=== Begin Enclosure ===

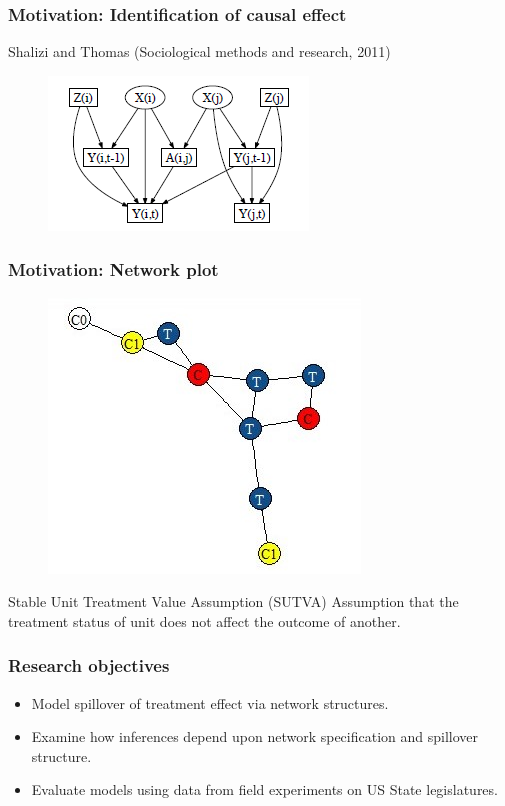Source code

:\documentclass{beamer}
\begin{document}
\begin{frame}
\frametitle{Motivation: Identification of causal effect}
Shalizi and Thomas (Sociological methods and research, 2011)
\begin{figure}
\includegraphics[width=0.7\linewidth]{Shalizi_diagram.png}
\end{figure}
\end{frame}


\begin{frame}
\frametitle{Motivation: Network plot}
\vspace{-5mm}
\begin{figure}
\centering
\includegraphics[width=0.5\linewidth]{Dummy_network.jpg}
\end{figure}

\vspace{-0.15cm}
\begin{block}{Stable Unit Treatment Value Assumption (SUTVA)}
Assumption that the treatment status of unit does not affect the outcome of another.
\end{block}
\end{frame}


\begin{frame}
\frametitle{Research objectives}
\begin{itemize}
\item {\LARGE Model spillover of treatment effect via network structures.}
\vspace{5mm}
\item {\LARGE Examine how inferences depend upon network specification and spillover
structure.}
\vspace{5mm}
\item {\LARGE Evaluate models using data from field experiments on US State legislatures.}
\end{itemize}
\end{frame}
\end{document}
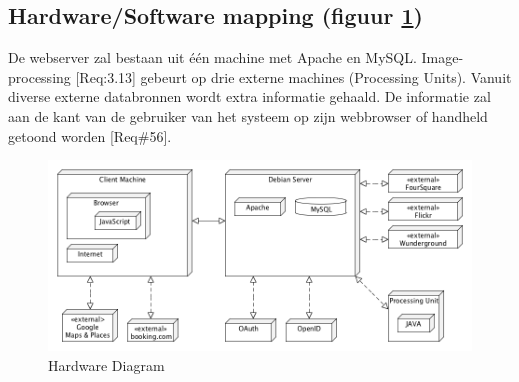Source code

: \documentclass[a4paper,10pt]{article}
\begin{document}
	\subsection{Hardware/Software mapping (figuur \ref{hardwarediagram})}
	De webserver zal bestaan uit \'e\'en machine met Apache en MySQL. Image-processing [Req:3.13] gebeurt op drie externe machines (Processing Units). Vanuit diverse externe databronnen wordt extra informatie gehaald. De informatie zal aan de kant van de gebruiker van het systeem op zijn webbrowser of handheld getoond worden [Req\#56].
	\begin{figure}[ht!]
	\centering
	\includegraphics[width=15cm]{hardwareDiagram.png}
	\caption{Hardware Diagram \label{hardwarediagram}}
	\end{figure}
	
\end{document}
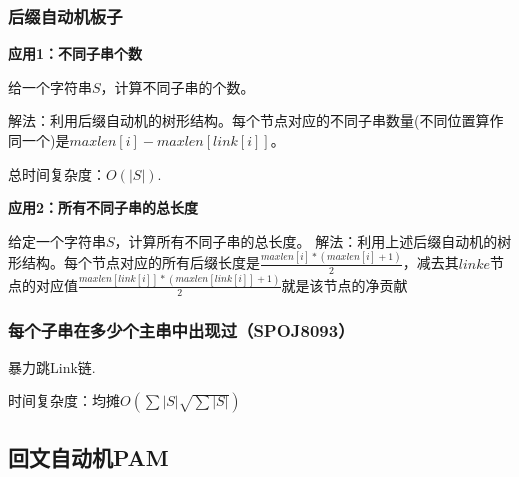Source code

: \documentclass{article}
\begin{document}
\subsubsection{后缀自动机板子}
\textbf{应用1：不同子串个数}\par
给一个字符串$S$，计算不同子串的个数。\par
解法：利用后缀自动机的树形结构。每个节点对应的不同子串数量(不同位置算作同一个)是$maxlen[i]-maxlen[link[i]]$。\par
总时间复杂度：$O(|S|)$.\par
\textbf{应用2：所有不同子串的总长度}\par
给定一个字符串$S$，计算所有不同子串的总长度。
解法：利用上述后缀自动机的树形结构。每个节点对应的所有后缀长度是$\frac{maxlen[i]\ast (maxlen[i]+1)}{2}$，减去其$linke$节点的对应值$\frac{maxlen[link[i]]\ast (maxlen[link[i]]+1)}{2}$就是该节点的净贡献

\subsubsection{每个子串在多少个主串中出现过（SPOJ8093）}
暴力跳Link链.\par
时间复杂度：$均摊O(\sum |S|\sqrt{\sum |S|})$



\subsection{回文自动机PAM}
\end{document}
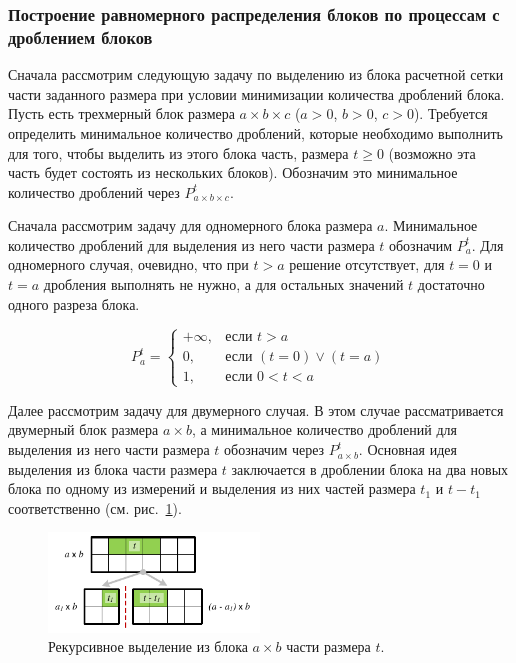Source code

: \subsubsection{Построение равномерного распределения блоков по процессам с дроблением блоков}

Сначала рассмотрим следующую задачу по выделению из блока расчетной сетки части заданного размера при условии минимизации количества дроблений блока.
Пусть есть трехмерный блок размера $a \times b \times c$ ($a > 0$, $b > 0$, $c > 0$).
Требуется определить минимальное количество дроблений, которые необходимо выполнить для того, чтобы выделить из этого блока часть, размера $t \ge 0$ (возможно эта часть будет состоять из нескольких блоков).
Обозначим это минимальное количество дроблений через $P_{a \times b \times c}^t$.

Сначала рассмотрим задачу для одномерного блока размера $a$.
Минимальное количество дроблений для выделения из него части размера $t$ обозначим $P_a^t$.
Для одномерного случая, очевидно, что при $t > a$ решение отсутствует, для $t = 0$ и $t = a$ дробления выполнять не нужно, а для остальных значений $t$ достаточно одного разреза блока.

\begin{equation}\label{eqn:par_pnt_1d}
P_a^t =
	\begin{cases}
		+\infty, & \text{если } t > a \\[-8pt]
		0, & \text{если } (t = 0) \vee (t = a) \\[-8pt]
		1, & \text{если } 0 < t < a
	\end{cases}
\end{equation}

Далее рассмотрим задачу для двумерного случая.
В этом случае рассматривается двумерный блок размера $a \times b$, а минимальное количество дроблений для выделения из него части размера $t$ обозначим через $P_{a \times b}^t$.
Основная идея выделения из блока части размера $t$ заключается в дроблении блока на два новых блока по одному из измерений и выделения из них частей размера $t_1$ и $t - t_1$ соответственно (см. рис.~\ref{fig:par_pnmt_2d}).

\begin{figure}[ht]
\centering
\includegraphics[width=0.5\textwidth]{fig/par_pnmt_2d.pdf}
\singlespacing
{}\caption{Рекурсивное выделение из блока $a \times b$ части размера $t$.}
\label{fig:par_pnmt_2d}
\end{figure}

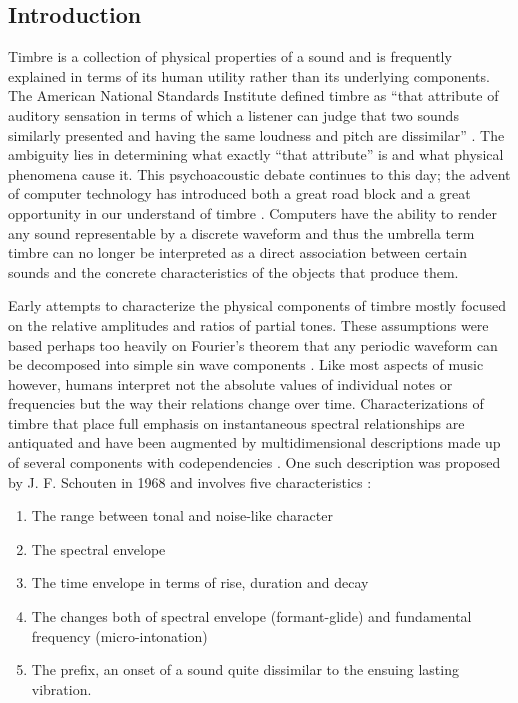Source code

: \documentclass[12pt]{article}
\begin{document}
\subsection{Introduction}\label{TMINTRO}
Timbre is a collection of physical properties of a sound and is frequently explained in terms of its human utility rather than its underlying components. The American National Standards Institute defined timbre as ``that attribute of auditory sensation in terms of which a listener can judge that two sounds similarly presented and having the same loudness and pitch are dissimilar'' \citep{american1960american}. The ambiguity lies in determining what exactly ``that attribute'' is and what physical phenomena cause it. This psychoacoustic debate continues to this day; the advent of computer technology has introduced both a great road block and a great opportunity in our understand of timbre \citep{erickson1975sound}. Computers have the ability to render any sound representable by a discrete waveform and thus the umbrella term timbre can no longer be interpreted as a direct association between certain sounds and the concrete characteristics of the objects that produce them.

Early attempts to characterize the physical components of timbre mostly focused on the relative amplitudes and ratios of partial tones. These assumptions were based perhaps too heavily on Fourier's theorem that any periodic waveform can be decomposed into simple sin wave components \citep{helmholtz1857physiological, helmholtz1954sensations}. Like most aspects of music however, humans interpret not the absolute values of individual notes or frequencies but the way their relations change over time. Characterizations of timbre that place full emphasis on instantaneous spectral relationships are antiquated and have been augmented by multidimensional descriptions made up of several components with codependencies \citep{erickson1975sound}. One such description was proposed by J. F. Schouten in 1968 and involves five characteristics \citep{schouten1968perception, erickson1975sound}:
\begin{enumerate}
\item
The range between tonal and noise-like character
\item
The spectral envelope
\item
The time envelope in terms of rise, duration and decay
\item
The changes both of spectral envelope (formant-glide) and fundamental frequency (micro-intonation)
\item
The prefix, an onset of a sound quite dissimilar to the ensuing lasting vibration.
\end{enumerate}
\end{document}
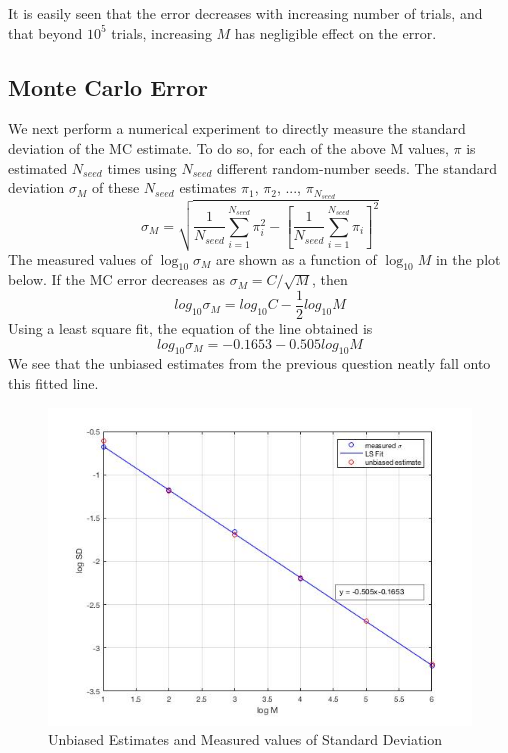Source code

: \documentclass[12pt, oneside]{article}   	%
\begin{document}
	It is easily seen that the error decreases with increasing number of trials, and that beyond $10^5$ trials, increasing $M$ has negligible effect on the error.	


\subsection{Monte Carlo Error}
We next perform a numerical experiment to directly measure the standard deviation of the MC estimate. To do so, for each of the above M values, $\pi$ is estimated $N_{seed}$ times using $N_{seed}$ different random-number seeds. The standard deviation $\sigma_M$ of these $N_{seed}$ estimates $\pi_1$, $\pi_2$, ..., $\pi_{N_{seed}}$
	\begin{equation}
	\sigma_M = \sqrt{\frac{1}{N_{seed}} \sum\limits_{i=1}^{N_{seed}} \pi_i^2 - \left[ \frac{1}{N_{seed}}\sum\limits_{i=1}^{N_{seed}} \pi_i\right]^2 }
	\end{equation}
The measured values of $\log_{10} \sigma_M$ are shown as a function of $\log_{10} M$ in the plot below. If the MC error decreases as $\sigma_M = C/\sqrt{M}$, then  
$$log_{10}\sigma_M = log_{10}C - \frac{1}{2} log_{10}M $$
Using a least square fit, the equation of the line obtained is
 $$log_{10}\sigma_M = -0.1653 - 0.505 log_{10}M $$
We see that the unbiased estimates from the previous question neatly fall onto this fitted line.
 	\begin{figure} [!htbp]
	\centering
	 \includegraphics[scale=0.75]{stdv_fit.jpg}
	\caption{Unbiased Estimates and Measured values of Standard Deviation}
	\end{figure}
	
\end{document}
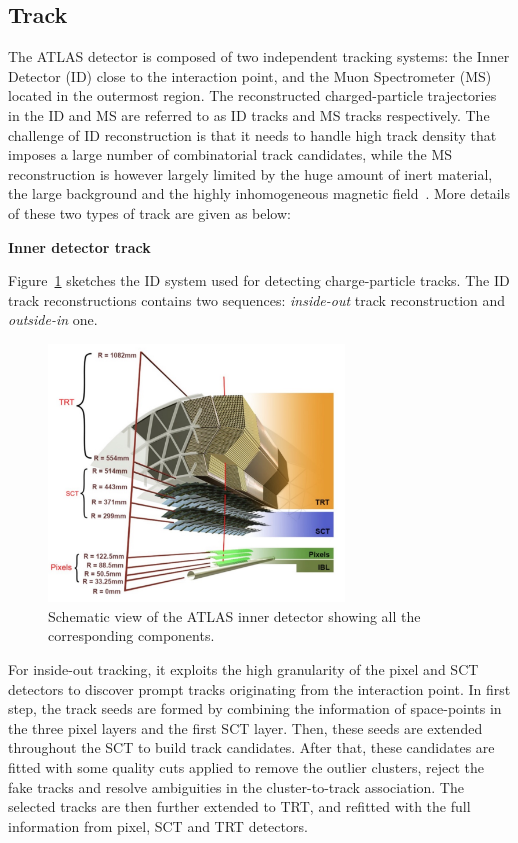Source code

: \subsection{Track}
\label{sec:track}

The ATLAS detector is composed of two independent tracking systems: the Inner Detector (ID) close to the interaction point, and the Muon Spectrometer (MS) located in the outermost region.
The reconstructed charged-particle trajectories in the ID and MS are referred to as ID tracks and MS tracks respectively.
The challenge of ID reconstruction is that it needs to handle high track density that imposes a large number of combinatorial track candidates, 
while the MS reconstruction is however largely limited by the huge amount of inert material, the large background and the highly inhomogeneous magnetic field~\cite{Cornelissen:1020106}.
More details of these two types of track are given as below:

\textbf{Inner detector track}

Figure~\ref{fig:track_ID} sketches the ID system used for detecting charge-particle tracks.
The ID track reconstructions contains two sequences: \textit{inside-out} track reconstruction and \textit{outside-in} one.
\begin{figure}[!htb]
  \centering
  \includegraphics[width=0.7\textwidth]{figures/Simulation/track_ID.png}
  \caption{Schematic view of the ATLAS inner detector showing all the corresponding components.}
  \label{fig:track_ID}
\end{figure}

For inside-out tracking, it exploits the high granularity of the pixel and SCT detectors to discover prompt tracks originating from the interaction point.
In first step, the track seeds are formed by combining the information of space-points in the three pixel layers and the first SCT layer.
Then, these seeds are extended throughout the SCT to build track candidates.
After that, these candidates are fitted with some quality cuts applied to remove the outlier clusters, reject the fake tracks and resolve ambiguities in the cluster-to-track association.
The selected tracks are then further extended to TRT, and refitted with the full information from pixel, SCT and TRT detectors.

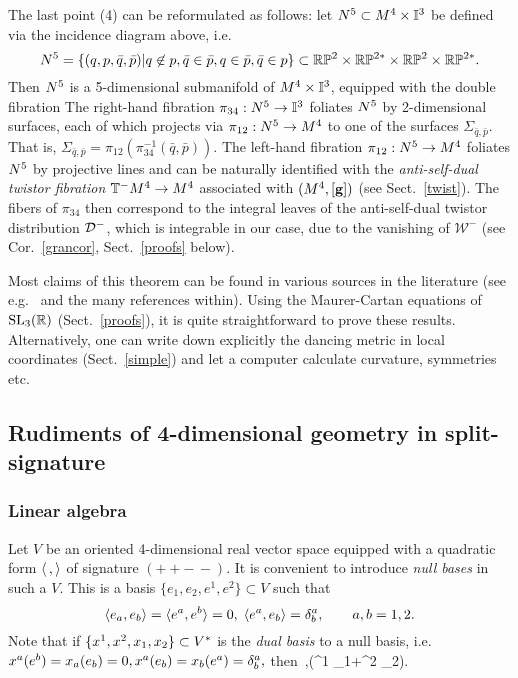 \begin{rmrk} The last  point (4) can be reformulated as follows: let $N^5\subset  M^4\times{\mathbb I^3}$ be defined via the incidence diagram above, i.e.
$$N^5=\{(q,p,\bar q, \bar p)| q\not\in p, \bar q\in\bar  p, q\in\bar p, \bar q\in  p\}\subset\mathbb{R}\mathbb{P}^2\times \mathbb{R}\mathbb{P}^{2*}\times\mathbb{R}\mathbb{P}^2\times \mathbb{R}\mathbb{P}^{2*}.$$ 
%
Then $N^5$ is a 5-dimensional submanifold of $M^4\times {\mathbb I^3} $, equipped with the  double fibration
%
\be\label{double}    
\ee
%
The right-hand fibration $\pi_{34}:N^5\to{\mathbb I^3}$ foliates $N^5$ by 2-dimensional surfaces, each of which projects via $\pi_{12}:N^5\to M^4$
to one of the surfaces  $\Sigma_{\bar q, \bar p}$. That is, $\Sigma_{\bar q, \bar p}=\pi_{12}\left(\pi_{34}^{-1}(\bar q, \bar p)\right).$ The left-hand fibration $\pi_{12}:N^5\to M^4$ foliates $N^5$  by projective lines and  can be naturally identified with the {\em anti-self-dual twistor fibration} $\mathbb{T}^-M^4\to M^4$ associated with $(M^4,[\mathbf{ g}])$ (see Sect.~\ref{twist}). The fibers of $\pi_{34}$ then correspond to the integral  leaves of the anti-self-dual twistor distribution ${\mathcal D}^-$, which is integrable in our case, due to the vanishing of $\mathcal W^-$ (see Cor.~\ref{grancor}, Sect.~\ref{proofs}  below).  
\end{rmrk}

 Most claims of this theorem can be found in  various sources in the literature (see e.g.~\cite{A} and the many references within). Using  the Maurer-Cartan equations of ${\mathrm{SL}_3(\mathbb{R})}$ (Sect.~\ref{proofs}), it is quite straightforward to prove these results. Alternatively, one can write down explicitly the dancing metric  in local coordinates (Sect.~\ref{simple}) and let a computer calculate curvature, symmetries etc. 

\subsection{Rudiments of 4-dimensional geometry in split-signature}
\subsubsection{Linear algebra}\label{linalg}  

Let  $V$ be  an oriented 4-dimensional real vector space equipped  with  a quadratic form $\langle\,,\rangle$
 of signature $(++-\,-)$. It is convenient to introduce  {\em null bases} in such a $V$. This is a basis $\{e_1, e_2, e^1, e^2\}\subset V$  
such that 
$$\langle e_a, e_b\rangle=\langle e^a, e^b\rangle=0, \;  \langle e^a, e_b\rangle=\delta^a_b, \qquad a,b=1,2.$$ 
%
Note that if $\{x^1, x^2,  x_1,  x_2 \}\subset V^*$ is the {\em dual basis} to a null basis, i.e. $x^a(e^b)=x_a(e_b)=0,  
x^a(e_b)=x_b(e^a)=\delta^a_b,$ then 
\be\label{metric}\<\,,(\ed^1 \ed_1+\ed^2 \ed_2).
\ee

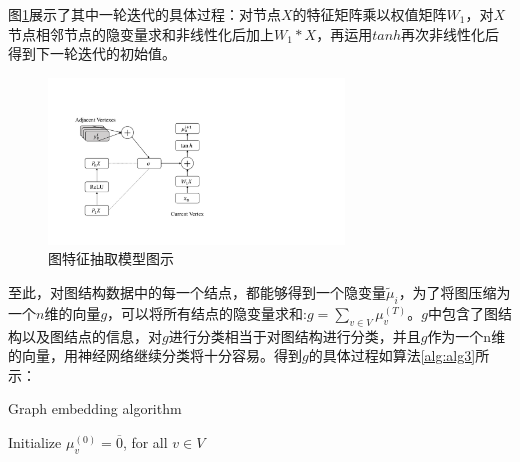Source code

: 图\ref{fig:model}展示了其中一轮迭代的具体过程：对节点$X$的特征矩阵乘以权值矩阵$W_1$，对$X$节点相邻节点的隐变量求和非线性化后加上$W_1*X$，再运用$tanh$再次非线性化后得到下一轮迭代的初始值。
\begin{figure}[htbp]
	\begin{center}
		\includegraphics[width=0.7\textwidth]{figures//5.pdf}
		\caption{图特征抽取模型图示}
		\label{fig:model}
	\end{center}
\end{figure}

至此，对图结构数据中的每一个结点，都能够得到一个隐变量$\tilde{\mu}_i$，为了将图压缩为一个$n$维的向量$g$，可以将所有结点的隐变量求和:$g =\sum_{v\in V} \mu_v^{(T)}$。$g$中包含了图结构以及图结点的信息，对$g$进行分类相当于对图结构进行分类，并且$g$作为一个n维的向量，用神经网络继续分类将十分容易。得到$g$的具体过程如算法\ref{alg:alg3}所示：
\begin{algorithm}%
	\caption{Graph embedding algorithm}  
	Initialize $\mu_v^{(0)} = \overline{0}$, for all $v \in V$\\
	\label{alg:alg3}
\end{algorithm}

=== End Enclosure ===

• **Task requirements**
Could you repeat, exactly, only the lines above starting at the one that has "De webserver zal" and stopping after the one that has "Сначала рассмотрим задачу", without the pictures?

• **Reply**
	De webserver zal bestaan uit \'e\'en machine met Apache en MySQL. Image-processing [Req:3.13] gebeurt op drie externe machines (Processing Units). Vanuit diverse externe databronnen wordt extra informatie gehaald. De informatie zal aan de kant van de gebruiker van het systeem op zijn webbrowser of handheld getoond worden [Req\#56].
	\begin{figure}[ht!]
	\centering
	\includegraphics[width=15cm]{hardwareDiagram.png}
	\caption{Hardware Diagram \label{hardwarediagram}}
	\end{figure}
	
\end{document}
Source code

: \documentclass{article}
\begin{document}
\subsubsection{后缀自动机板子}
\textbf{应用1：不同子串个数}\par
给一个字符串$S$，计算不同子串的个数。\par
解法：利用后缀自动机的树形结构。每个节点对应的不同子串数量(不同位置算作同一个)是$maxlen[i]-maxlen[link[i]]$。\par
总时间复杂度：$O(|S|)$.\par
\textbf{应用2：所有不同子串的总长度}\par
给定一个字符串$S$，计算所有不同子串的总长度。
解法：利用上述后缀自动机的树形结构。每个节点对应的所有后缀长度是$\frac{maxlen[i]\ast (maxlen[i]+1)}{2}$，减去其$linke$节点的对应值$\frac{maxlen[link[i]]\ast (maxlen[link[i]]+1)}{2}$就是该节点的净贡献

\subsubsection{每个子串在多少个主串中出现过（SPOJ8093）}
暴力跳Link链.\par
时间复杂度：$均摊O(\sum |S|\sqrt{\sum |S|})$



\subsection{回文自动机PAM}
\end{document}
Source code

: \subsubsection{Построение равномерного распределения блоков по процессам с дроблением блоков}

Сначала рассмотрим следующую задачу по выделению из блока расчетной сетки части заданного размера при условии минимизации количества дроблений блока.
Пусть есть трехмерный блок размера $a \times b \times c$ ($a > 0$, $b > 0$, $c > 0$).
Требуется определить минимальное количество дроблений, которые необходимо выполнить для того, чтобы выделить из этого блока часть, размера $t \ge 0$ (возможно эта часть будет состоять из нескольких блоков).
Обозначим это минимальное количество дроблений через $P_{a \times b \times c}^t$.

Сначала рассмотрим задачу для одномерного блока размера $a$.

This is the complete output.